For each ecosystem across the CAFP, we created networks of the interrelationships among a wide range of traits measured for the most abundant species in each ecosystem. From these networks, we extracted indices of network complexity and connectivity and tested their relationship to climatic aridity, ecosystem productivity, and diversity. Finally, we focused on how traits themselves varied in their roles within these trait networks. We hypothesized that traits that are connected with more traits would be those that tend to vary less across species, as they would help maintain the “stability” of the networks.

Results and outlook
Consistent with our hypotheses, across communities from arid to moist, the network architecture varied from less to more interconnected and complex. Further, focusing on traits within the networks, traits with less variation across species were more interconnected.
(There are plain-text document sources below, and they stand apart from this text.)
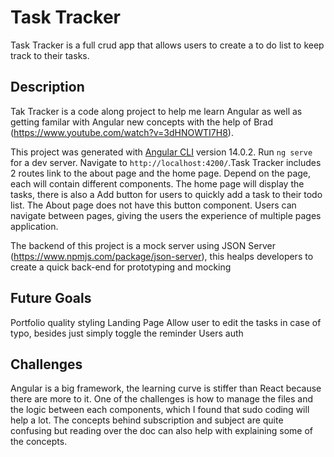 # Task Tracker

Task Tracker is a full crud app that allows users to create a to do list to keep track to their tasks.

## Description

Tak Tracker is a code along project to help me learn Angular as well as getting familar with Angular new concepts with the help of Brad (https://www.youtube.com/watch?v=3dHNOWTI7H8).

This project was generated with [Angular CLI](https://github.com/angular/angular-cli) version 14.0.2. Run `ng serve` for a dev server. Navigate to `http://localhost:4200/`.Task Tracker includes 2 routes link to the about page and the home page. Depend on the page, each will contain different components. The home page will display the tasks, there is also a Add button for users to quickly add a task to their todo list. The About page does not have this button component. Users can navigate between pages, giving the users the experience of multiple pages application.

The backend of this project is a mock server using JSON Server (https://www.npmjs.com/package/json-server), this healps developers to create a quick back-end for prototyping and mocking



## Future Goals

Portfolio quality styling
Landing Page
Allow user to edit the tasks in case of typo, besides just simply toggle the reminder
Users auth

## Challenges

Angular is a big framework, the learning curve is stiffer than React because there are more to it. One of the challenges is how to manage the files and the logic between each components, which I found that sudo coding will help a lot.
The concepts behind subscription and subject are quite confusing but reading over the doc can also help with explaining some of the concepts. 
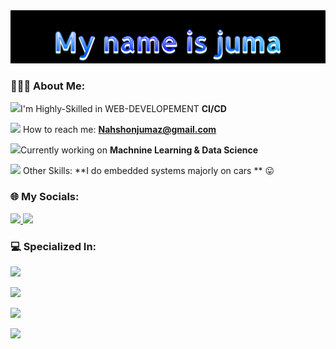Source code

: 
<img src="./header.png"/>

<h3 align="left">👨🏻‍💻 About Me:</h3>

<img height="20" src="https://acegif.com/wp-content/uploads/2020/b72nv6/partyparrt-30.gif">I'm Highly-Skilled in WEB-DEVELOPEMENT **CI/CD** <br>

<img height="20" src="https://acegif.com/wp-content/uploads/2020/b72nv6/partyparrt-30.gif"> How to reach me: **Nahshonjumaz@gmail.com**<br>

<img height="20" src="https://acegif.com/wp-content/uploads/2020/b72nv6/partyparrt-30.gif">Currently working on **Machnine Learning & Data Science** <br>

<img height="20" src="https://acegif.com/wp-content/uploads/2020/b72nv6/partyparrt-30.gif"> Other Skills: **I do embedded systems majorly on cars ** 😛<br>

### 🌐 My Socials:
<p>
  <a href="https://linkedin.com/in/nashon-juma">
    <img src="https://skillicons.dev/icons?i=linkedin" />
  </a>
  <a href="https://twitter.com/nashon-juma">
    <img src="https://skillicons.dev/icons?i=twitter" />
  </a>
</p>


### 💻 Specialized In:

<p>
    <img src="https://skillicons.dev/icons?i=js,ts,py,react,redux" />
</p>
<p>
    <img src="https://skillicons.dev/icons?i=firebase,supabase,nodejs,fastapi,bun" />
</p>
</p>
<p>
    <img src="https://skillicons.dev/icons?i=mongodb,postgres,prisma,redis,nginx" />
</p>
</p>
<p>
    <img src="https://skillicons.dev/icons?i=aws,gcp,tensorflow,bash,figma" />
</p>
<!-- <img height="120" alt="Thanks for visiting me" width="100%" src="https://raw.githubusercontent.com/BrunnerLivio/brunnerlivio/master/images/marquee.svg" />

<!-- Profile Visits Count -->
<!-- <img src="https://komarev.com/ghpvc/?username=hassancodess&color=blueviolet&style=flat"> -->
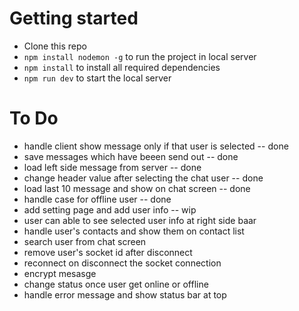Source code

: # Getting started

- Clone this repo
- `npm install nodemon -g` to run the project in local server
- `npm install` to install all required dependencies
- `npm run dev` to start the local server

# To Do
- handle client show message only if that user is selected -- done
- save messages which have beeen send out -- done
- load left side message from server -- done
- change header value after selecting the chat user -- done
- load last 10 message and show on chat screen -- done
- handle case for offline user -- done
- add setting page and add user info -- wip
- user can able to see selected user info at right side baar
- handle user's contacts and show them on contact list
- search user from chat screen
- remove user's socket id after disconnect
- reconnect on disconnect the socket connection
- encrypt mesasge
- change status once user get online or offline
- handle error message and show status bar at top
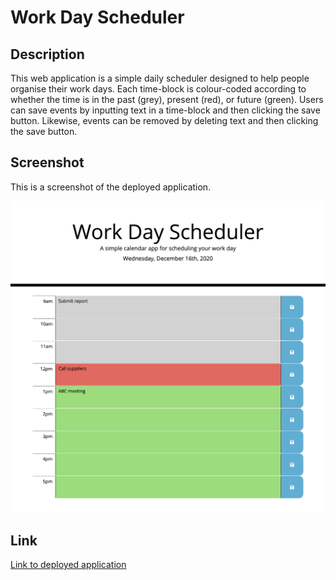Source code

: # Work Day Scheduler

## Description 

This web application is a simple daily scheduler designed to help people organise their work days.   Each time-block is colour-coded according to whether the time is in the past (grey), present (red), or future (green). Users can save events by inputting text in a time-block and then clicking the save button. Likewise, events can be removed by deleting text and then clicking the save button.  

## Screenshot

This is a screenshot of the deployed application.

![Work day scheduler screenshot](assets/images/screenshot.png)


## Link

[Link to deployed application](https://jkaho.github.io/work-day-scheduler/)
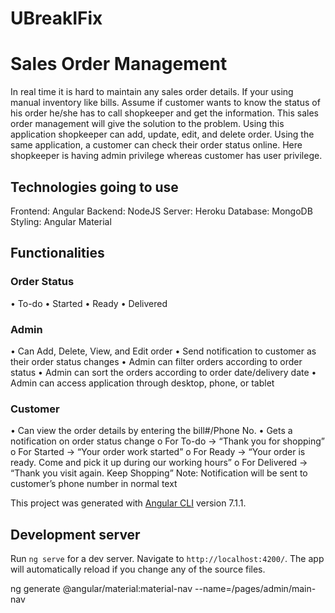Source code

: # UBreakIFix

# Sales Order Management

In real time it is hard to maintain any sales order details. If your using manual inventory like bills. Assume if customer wants to know the status of his order he/she has to call shopkeeper and get the information. This sales order management will give the solution to the problem. Using this application shopkeeper can add, update, edit, and delete order. Using the same application, a customer can check their order status online. Here shopkeeper is having admin privilege whereas customer has user privilege.

## Technologies going to use
Frontend: Angular
Backend: NodeJS
Server: Heroku
Database: MongoDB
Styling: Angular Material

## Functionalities
### Order Status
•	To-do
•	Started
•	Ready
•	Delivered
### Admin
•	Can Add, Delete, View, and Edit order
•	Send notification to customer as their order status changes
•	Admin can filter orders according to order status
•	Admin can sort the orders according to order date/delivery date
•	Admin can access application through desktop, phone, or tablet
### Customer
•	Can view the order details by entering the bill#/Phone No.
•	Gets a notification on order status change
o	For To-do -> “Thank you for shopping”
o	For Started -> “Your order work started”
o	For Ready -> “Your order is ready. Come and pick it up during our working hours”
o	For Delivered -> “Thank you visit again. Keep Shopping”
Note: Notification will be sent to customer’s phone number in normal text

This project was generated with [Angular CLI](https://github.com/angular/angular-cli) version 7.1.1.

## Development server

Run `ng serve` for a dev server. Navigate to `http://localhost:4200/`. The app will automatically reload if you change any of the source files.

ng generate @angular/material:material-nav --name=/pages/admin/main-nav
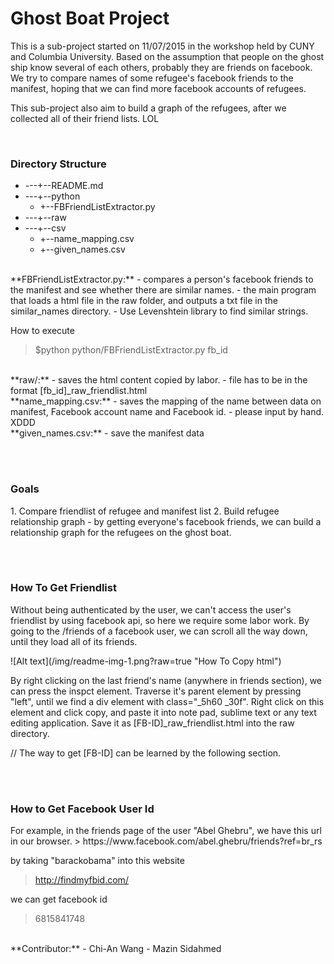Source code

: <h1>Ghost Boat Project</h1>
<p>
This is a sub-project started on 11/07/2015 in the workshop held by CUNY and Columbia University. Based on the assumption that people on the ghost ship know several of each others, probably they are friends on facebook. We try to compare names of some refugee's facebook friends to the manifest, hoping that we can find more facebook accounts of refugees.
</p>
<p>
This sub-project also aim to build a graph of the refugees, after we collected all of their friend lists. LOL
</p>
<br>
<h3> Directory Structure </h3>

* ---+--README.md
* ---+--python
	* +--FBFriendListExtractor.py
* ---+--raw
* ---+--csv
	* +--name_mapping.csv
	* +--given_names.csv

<br>
**FBFriendListExtractor.py:**
- compares a person's facebook friends to the manifest and see whether there are similar names.
- the main program that loads a html file in the raw folder, and outputs a txt file in the similar_names directory.
- Use Levenshtein library to find similar strings.

How to execute
> $python python/FBFriendListExtractor.py fb_id

<br>
**raw/:**
- saves the html content copied by labor.
- file has to be in the format [fb_id]_raw_friendlist.html

<br>
**name_mapping.csv:**
- saves the mapping of the name between data on manifest, Facebook account name and Facebook id.
- please input by hand. XDDD

<br>
**given_names.csv:**
- save the manifest data

<br><br>
<h3> Goals </h3>
1. Compare friendlist of refugee and manifest list
2. Build refugee relationship graph
	- by getting everyone's facebook friends, we can build a relationship graph for the refugees on the ghost boat.

<br><br>
<h3> How To Get Friendlist </h3>
<p>
Without being authenticated by the user, we can't access the user's friendlist by using facebook api, so here we require some labor work. By going to the /friends of a facebook user, we can scroll all the way down, until they load all of its friends. 
</p>
![Alt text](/img/readme-img-1.png?raw=true "How To Copy html")
<p>
By right clicking on the last friend's name (anywhere in friends section), we can press the inspct element. Traverse it's parent element by pressing "left", until we find a div element with class="_5h60 _30f". Right click on this element and click copy, and paste it into note pad, sublime text or any text editing application. 
Save it as [FB-ID]_raw_friendlist.html into the raw directory.
</p>
// The way to get [FB-ID] can be learned by the following section.

<br><br>
<h3> How to Get Facebook User Id </h3>
For example, in the friends page of the user "Abel Ghebru", we have this url in our browser.
> https://www.facebook.com/abel.ghebru/friends?ref=br_rs

by taking "barackobama" into this website 
> http://findmyfbid.com/

we can get facebook id 

> 6815841748

<br>
**Contributor:**
- Chi-An Wang
- Mazin Sidahmed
We found a strong responsiveness of plant trait network architecture to climate across these communities that span a pronounced aridity gradient. This work provides evidence that a wide range of traits shift together when comparing communities. Communities in more arid environments showed a lower degree of phenotypic integration (i.e., connectivity and complexity), consistent with lesser niche differentiation. Our study highlights avenues to use trait networks to clarify plant environmental adaptation and trait associations that would influence species distributions, community assembly, and ecosystem resilience under changing climate.